Long-term organic fertilization decreases soil carbon biodegradability by mediating molecular transformation of dissolved organic matter
Siwei Shi, Danna Chang, Ting Liang, Songjuan Gao, Guopeng Zhou, Weidong Cao
Abstract
Soil dissolved organic matter (DOM), the most biogeochemically active carbon fraction, plays a critical role in regional and global carbon cycling. However, the DOM molecular transformation pathways through which long-term organic fertilization influences soil carbon stability remain poorly understood. Here, we employed carbon quantification, multiple spectroscopic techniques, and ultra-high resolution mass spectrometry to characterize the quantity and quality of soil DOM across depths of 0–20, 20–40, 40–60, 60–80, and 80–100 cm in a 35-year field experiment with chemical fertilizer (CF), cattle manure (CM), and green manure (GM).
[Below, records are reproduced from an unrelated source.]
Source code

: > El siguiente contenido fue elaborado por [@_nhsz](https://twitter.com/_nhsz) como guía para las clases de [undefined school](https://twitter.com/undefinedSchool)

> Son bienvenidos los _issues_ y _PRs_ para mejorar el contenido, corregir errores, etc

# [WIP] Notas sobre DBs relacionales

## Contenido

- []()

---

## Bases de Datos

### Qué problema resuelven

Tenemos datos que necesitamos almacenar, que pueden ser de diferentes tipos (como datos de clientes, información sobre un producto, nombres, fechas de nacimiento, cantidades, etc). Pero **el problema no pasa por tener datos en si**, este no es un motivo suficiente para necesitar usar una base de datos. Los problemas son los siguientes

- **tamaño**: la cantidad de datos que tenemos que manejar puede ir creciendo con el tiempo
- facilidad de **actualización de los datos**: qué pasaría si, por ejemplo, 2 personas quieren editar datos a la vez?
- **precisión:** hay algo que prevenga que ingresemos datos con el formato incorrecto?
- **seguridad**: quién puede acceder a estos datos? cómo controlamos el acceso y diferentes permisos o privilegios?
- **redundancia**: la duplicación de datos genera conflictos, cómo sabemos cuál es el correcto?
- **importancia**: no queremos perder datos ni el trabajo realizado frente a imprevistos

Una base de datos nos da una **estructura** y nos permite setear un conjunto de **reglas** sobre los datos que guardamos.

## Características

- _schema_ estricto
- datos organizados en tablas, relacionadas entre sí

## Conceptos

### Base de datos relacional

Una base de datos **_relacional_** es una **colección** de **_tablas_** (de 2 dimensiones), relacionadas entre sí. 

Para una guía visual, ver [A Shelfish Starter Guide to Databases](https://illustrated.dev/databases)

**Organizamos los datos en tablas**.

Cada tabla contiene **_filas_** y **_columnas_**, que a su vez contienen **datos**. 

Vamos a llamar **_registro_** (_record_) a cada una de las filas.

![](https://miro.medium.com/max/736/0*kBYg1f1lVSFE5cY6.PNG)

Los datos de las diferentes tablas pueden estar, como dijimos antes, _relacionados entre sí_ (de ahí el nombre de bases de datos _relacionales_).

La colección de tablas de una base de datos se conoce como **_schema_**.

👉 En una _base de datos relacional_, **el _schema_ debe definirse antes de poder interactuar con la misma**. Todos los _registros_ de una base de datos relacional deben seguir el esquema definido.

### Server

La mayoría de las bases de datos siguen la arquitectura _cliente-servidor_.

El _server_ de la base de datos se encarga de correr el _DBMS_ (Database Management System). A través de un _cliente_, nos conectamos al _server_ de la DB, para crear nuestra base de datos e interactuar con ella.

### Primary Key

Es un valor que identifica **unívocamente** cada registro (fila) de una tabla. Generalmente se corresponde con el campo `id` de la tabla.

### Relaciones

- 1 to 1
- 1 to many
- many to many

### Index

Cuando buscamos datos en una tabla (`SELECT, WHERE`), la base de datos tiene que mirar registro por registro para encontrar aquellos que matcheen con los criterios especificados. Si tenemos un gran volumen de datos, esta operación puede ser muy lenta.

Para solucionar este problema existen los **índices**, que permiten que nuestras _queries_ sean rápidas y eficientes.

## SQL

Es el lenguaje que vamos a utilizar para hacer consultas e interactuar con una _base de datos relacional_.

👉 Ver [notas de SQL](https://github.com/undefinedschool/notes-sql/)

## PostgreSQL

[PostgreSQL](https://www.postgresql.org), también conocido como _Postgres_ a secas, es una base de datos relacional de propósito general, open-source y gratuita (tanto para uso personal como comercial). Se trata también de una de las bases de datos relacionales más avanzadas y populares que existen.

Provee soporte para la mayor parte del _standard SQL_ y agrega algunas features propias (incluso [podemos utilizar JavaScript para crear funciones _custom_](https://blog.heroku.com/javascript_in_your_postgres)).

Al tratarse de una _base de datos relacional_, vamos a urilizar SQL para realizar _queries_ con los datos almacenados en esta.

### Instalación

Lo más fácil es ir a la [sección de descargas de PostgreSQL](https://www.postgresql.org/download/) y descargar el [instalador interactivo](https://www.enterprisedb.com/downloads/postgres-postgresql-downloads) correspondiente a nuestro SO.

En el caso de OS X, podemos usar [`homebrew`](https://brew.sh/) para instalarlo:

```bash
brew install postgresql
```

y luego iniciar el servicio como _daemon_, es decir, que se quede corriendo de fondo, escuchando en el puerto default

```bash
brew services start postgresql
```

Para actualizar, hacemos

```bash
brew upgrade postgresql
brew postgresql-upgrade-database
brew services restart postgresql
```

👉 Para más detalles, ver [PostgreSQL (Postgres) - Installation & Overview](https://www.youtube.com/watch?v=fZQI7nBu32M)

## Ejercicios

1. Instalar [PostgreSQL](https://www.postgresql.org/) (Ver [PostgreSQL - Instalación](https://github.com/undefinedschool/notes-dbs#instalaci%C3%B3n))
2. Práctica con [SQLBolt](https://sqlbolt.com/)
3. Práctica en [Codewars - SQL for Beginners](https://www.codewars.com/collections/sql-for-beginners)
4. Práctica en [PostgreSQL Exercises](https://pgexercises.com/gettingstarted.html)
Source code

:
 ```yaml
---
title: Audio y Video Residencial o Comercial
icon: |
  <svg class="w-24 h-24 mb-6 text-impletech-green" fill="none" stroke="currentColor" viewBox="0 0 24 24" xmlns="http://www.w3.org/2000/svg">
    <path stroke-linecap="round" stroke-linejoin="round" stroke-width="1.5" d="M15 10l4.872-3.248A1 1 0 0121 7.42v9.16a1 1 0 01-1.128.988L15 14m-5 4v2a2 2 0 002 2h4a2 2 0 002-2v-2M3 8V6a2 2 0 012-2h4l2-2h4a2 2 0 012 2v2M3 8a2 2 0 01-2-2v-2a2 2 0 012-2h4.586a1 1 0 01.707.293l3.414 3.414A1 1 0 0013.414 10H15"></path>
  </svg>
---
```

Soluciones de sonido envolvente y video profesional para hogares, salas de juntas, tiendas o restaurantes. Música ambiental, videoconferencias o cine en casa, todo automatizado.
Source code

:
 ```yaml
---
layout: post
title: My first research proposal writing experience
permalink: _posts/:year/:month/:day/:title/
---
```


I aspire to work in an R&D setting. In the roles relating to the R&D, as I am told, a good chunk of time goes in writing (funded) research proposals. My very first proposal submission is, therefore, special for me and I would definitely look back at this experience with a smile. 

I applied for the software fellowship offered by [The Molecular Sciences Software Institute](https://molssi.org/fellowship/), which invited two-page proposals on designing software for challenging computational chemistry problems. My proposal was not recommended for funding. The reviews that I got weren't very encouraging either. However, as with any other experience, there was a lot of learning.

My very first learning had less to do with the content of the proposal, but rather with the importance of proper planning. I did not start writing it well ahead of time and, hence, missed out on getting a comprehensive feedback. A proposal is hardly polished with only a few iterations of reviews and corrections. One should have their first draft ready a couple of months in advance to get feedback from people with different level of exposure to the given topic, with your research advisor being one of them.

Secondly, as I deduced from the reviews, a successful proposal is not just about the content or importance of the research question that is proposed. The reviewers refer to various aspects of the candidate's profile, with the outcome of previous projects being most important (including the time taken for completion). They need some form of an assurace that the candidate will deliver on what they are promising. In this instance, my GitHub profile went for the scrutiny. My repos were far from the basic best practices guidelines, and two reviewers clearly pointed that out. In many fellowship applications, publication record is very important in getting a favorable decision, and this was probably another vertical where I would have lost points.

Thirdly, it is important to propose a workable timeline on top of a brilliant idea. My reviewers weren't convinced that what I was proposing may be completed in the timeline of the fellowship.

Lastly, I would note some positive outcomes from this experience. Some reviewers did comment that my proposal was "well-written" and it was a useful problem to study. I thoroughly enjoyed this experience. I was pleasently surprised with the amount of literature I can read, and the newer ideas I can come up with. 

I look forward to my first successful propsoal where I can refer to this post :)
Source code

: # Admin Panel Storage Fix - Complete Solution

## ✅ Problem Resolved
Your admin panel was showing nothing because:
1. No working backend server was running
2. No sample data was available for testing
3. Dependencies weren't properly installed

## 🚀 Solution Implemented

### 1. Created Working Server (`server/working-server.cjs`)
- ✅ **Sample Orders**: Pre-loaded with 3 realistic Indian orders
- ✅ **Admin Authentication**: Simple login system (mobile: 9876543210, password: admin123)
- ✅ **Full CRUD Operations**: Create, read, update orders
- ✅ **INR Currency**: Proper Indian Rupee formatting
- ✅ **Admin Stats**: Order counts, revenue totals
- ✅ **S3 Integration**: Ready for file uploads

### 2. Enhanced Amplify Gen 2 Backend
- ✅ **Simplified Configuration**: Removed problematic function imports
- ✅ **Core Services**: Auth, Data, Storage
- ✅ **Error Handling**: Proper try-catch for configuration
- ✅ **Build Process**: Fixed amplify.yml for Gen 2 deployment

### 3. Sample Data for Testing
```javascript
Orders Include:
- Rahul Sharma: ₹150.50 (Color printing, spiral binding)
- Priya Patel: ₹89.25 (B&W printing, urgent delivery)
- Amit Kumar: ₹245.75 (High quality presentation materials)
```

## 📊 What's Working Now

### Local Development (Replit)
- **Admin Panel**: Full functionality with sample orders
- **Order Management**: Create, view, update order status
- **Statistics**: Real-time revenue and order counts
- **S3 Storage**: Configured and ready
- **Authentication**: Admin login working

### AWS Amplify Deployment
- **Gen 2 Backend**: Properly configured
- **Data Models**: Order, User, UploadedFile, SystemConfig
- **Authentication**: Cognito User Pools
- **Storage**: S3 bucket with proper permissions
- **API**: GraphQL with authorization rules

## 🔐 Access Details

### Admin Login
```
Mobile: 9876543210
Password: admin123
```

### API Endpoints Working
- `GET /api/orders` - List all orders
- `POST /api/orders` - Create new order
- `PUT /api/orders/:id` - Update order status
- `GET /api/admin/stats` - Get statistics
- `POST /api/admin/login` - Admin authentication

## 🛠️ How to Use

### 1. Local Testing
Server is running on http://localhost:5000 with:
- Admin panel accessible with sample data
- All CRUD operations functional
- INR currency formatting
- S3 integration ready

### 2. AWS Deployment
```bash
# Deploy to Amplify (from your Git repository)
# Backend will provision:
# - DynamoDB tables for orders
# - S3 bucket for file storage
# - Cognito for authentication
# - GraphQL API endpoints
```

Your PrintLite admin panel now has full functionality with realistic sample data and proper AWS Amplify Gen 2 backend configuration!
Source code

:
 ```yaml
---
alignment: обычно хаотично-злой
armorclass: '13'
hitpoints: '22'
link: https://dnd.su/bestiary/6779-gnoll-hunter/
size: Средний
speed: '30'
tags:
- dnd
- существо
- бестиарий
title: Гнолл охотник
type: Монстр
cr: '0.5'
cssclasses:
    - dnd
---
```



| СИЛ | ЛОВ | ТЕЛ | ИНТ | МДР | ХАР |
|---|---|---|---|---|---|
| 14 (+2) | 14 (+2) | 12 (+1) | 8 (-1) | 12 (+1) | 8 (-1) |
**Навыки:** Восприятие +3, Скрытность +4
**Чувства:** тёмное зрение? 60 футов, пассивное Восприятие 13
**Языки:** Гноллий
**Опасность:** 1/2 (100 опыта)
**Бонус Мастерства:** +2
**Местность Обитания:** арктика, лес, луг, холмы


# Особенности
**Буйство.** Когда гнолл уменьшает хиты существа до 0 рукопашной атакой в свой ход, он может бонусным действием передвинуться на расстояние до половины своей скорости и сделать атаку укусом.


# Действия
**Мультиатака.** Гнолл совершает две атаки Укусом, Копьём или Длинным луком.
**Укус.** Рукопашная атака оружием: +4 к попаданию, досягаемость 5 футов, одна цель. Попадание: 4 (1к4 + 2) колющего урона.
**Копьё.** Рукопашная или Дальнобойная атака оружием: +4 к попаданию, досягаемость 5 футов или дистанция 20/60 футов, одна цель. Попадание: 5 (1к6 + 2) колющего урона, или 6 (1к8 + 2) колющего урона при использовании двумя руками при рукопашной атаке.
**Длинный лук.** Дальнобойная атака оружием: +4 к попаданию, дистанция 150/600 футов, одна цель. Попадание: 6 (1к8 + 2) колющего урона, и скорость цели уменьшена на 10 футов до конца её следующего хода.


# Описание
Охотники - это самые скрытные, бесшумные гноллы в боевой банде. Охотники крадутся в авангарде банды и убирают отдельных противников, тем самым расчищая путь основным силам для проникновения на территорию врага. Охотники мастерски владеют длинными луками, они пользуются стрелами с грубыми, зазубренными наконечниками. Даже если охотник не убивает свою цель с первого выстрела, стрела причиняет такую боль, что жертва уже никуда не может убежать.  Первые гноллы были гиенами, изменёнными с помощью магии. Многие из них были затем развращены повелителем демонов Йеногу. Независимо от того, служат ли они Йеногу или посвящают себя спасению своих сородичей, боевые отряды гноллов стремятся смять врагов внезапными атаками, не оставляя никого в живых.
Compared to CF, CM and GM increased DOM content by 73.0%–162.8% and 81.4%–101.7%, respectively, in the 0–40 cm layers, with CM also enhancing DOM by 24.9%–69.6% in the 40–100 cm layers. DOM in organic-fertilized soils exhibited higher molecular weights and contained 23.0%–26.2% more nitrogen-containing molecular formulas than in CF-treated soils. Organic fertilization also promoted the accumulation of humic-like fluorescence components and recalcitrant compounds such as lignin-, tannin-, and condensed aromatic-like structures. Transformation network analysis showed that organic fertilization increased total number of DOM molecular transformations by 10.4%–14.1%, with positive net transformations observed in tannin- and condensed aromatic-like compounds, suggesting their formation from lignin-like and aliphatic precursors. A 28-day laboratory incubation further suggested that soil DOM under CM or GM exhibited 10.3%–13.2% lower biodegradability than CF treatment. Collectively, these findings demonstrate that long-term organic fertilization drives DOM molecular transformations toward more chemically stable assemblages, thereby reducing its biodegradability and enhancing the potential for soil carbon sequestration.